Source texts of formatted documents
Content starts
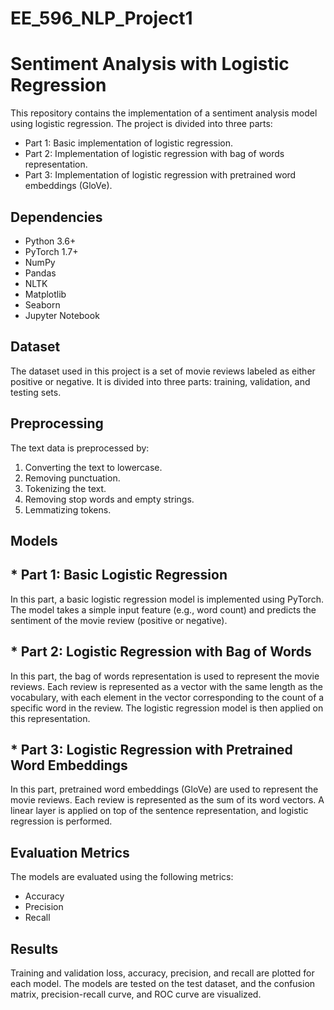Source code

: # EE_596_NLP_Project1
# Sentiment Analysis with Logistic Regression
This repository contains the implementation of a sentiment analysis model using logistic regression. The project is divided into three parts:

* Part 1: Basic implementation of logistic regression.
* Part 2: Implementation of logistic regression with bag of words representation.
* Part 3: Implementation of logistic regression with pretrained word embeddings (GloVe).

## Dependencies
- Python 3.6+
- PyTorch 1.7+
- NumPy
- Pandas
- NLTK
- Matplotlib
- Seaborn
- Jupyter Notebook

## Dataset
The dataset used in this project is a set of movie reviews labeled as either positive or negative. It is divided into three parts: training, validation, and testing sets.

## Preprocessing
The text data is preprocessed by:

1. Converting the text to lowercase.
2. Removing punctuation.
3. Tokenizing the text.
4. Removing stop words and empty strings.
5. Lemmatizing tokens.

## Models
## * Part 1: Basic Logistic Regression
In this part, a basic logistic regression model is implemented using PyTorch. The model takes a simple input feature (e.g., word count) and predicts the sentiment of the movie review (positive or negative).

## * Part 2: Logistic Regression with Bag of Words
In this part, the bag of words representation is used to represent the movie reviews. Each review is represented as a vector with the same length as the vocabulary, with each element in the vector corresponding to the count of a specific word in the review. The logistic regression model is then applied on this representation.

## * Part 3: Logistic Regression with Pretrained Word Embeddings
In this part, pretrained word embeddings (GloVe) are used to represent the movie reviews. Each review is represented as the sum of its word vectors. A linear layer is applied on top of the sentence representation, and logistic regression is performed.

## Evaluation Metrics
The models are evaluated using the following metrics:

* Accuracy
* Precision
* Recall

## Results
Training and validation loss, accuracy, precision, and recall are plotted for each model. The models are tested on the test dataset, and the confusion matrix, precision-recall curve, and ROC curve are visualized.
Content ends
▶ _What is needed_:
The copy should hold every entry above word for word and none of the pictures.

▶ _Response box_:
Source code

: # EE_596_NLP_Project1
# Sentiment Analysis with Logistic Regression
This repository contains the implementation of a sentiment analysis model using logistic regression. The project is divided into three parts:

* Part 1: Basic implementation of logistic regression.
* Part 2: Implementation of logistic regression with bag of words representation.
* Part 3: Implementation of logistic regression with pretrained word embeddings (GloVe).

## Dependencies
- Python 3.6+
- PyTorch 1.7+
- NumPy
- Pandas
- NLTK
- Matplotlib
- Seaborn
- Jupyter Notebook

## Dataset
The dataset used in this project is a set of movie reviews labeled as either positive or negative. It is divided into three parts: training, validation, and testing sets.

## Preprocessing
The text data is preprocessed by:

1. Converting the text to lowercase.
2. Removing punctuation.
3. Tokenizing the text.
4. Removing stop words and empty strings.
5. Lemmatizing tokens.

## Models
## * Part 1: Basic Logistic Regression
In this part, a basic logistic regression model is implemented using PyTorch. The model takes a simple input feature (e.g., word count) and predicts the sentiment of the movie review (positive or negative).

## * Part 2: Logistic Regression with Bag of Words
In this part, the bag of words representation is used to represent the movie reviews. Each review is represented as a vector with the same length as the vocabulary, with each element in the vector corresponding to the count of a specific word in the review. The logistic regression model is then applied on this representation.

## * Part 3: Logistic Regression with Pretrained Word Embeddings
In this part, pretrained word embeddings (GloVe) are used to represent the movie reviews. Each review is represented as the sum of its word vectors. A linear layer is applied on top of the sentence representation, and logistic regression is performed.

## Evaluation Metrics
The models are evaluated using the following metrics:

* Accuracy
* Precision
* Recall

## Results
Training and validation loss, accuracy, precision, and recall are plotted for each model. The models are tested on the test dataset, and the confusion matrix, precision-recall curve, and ROC curve are visualized.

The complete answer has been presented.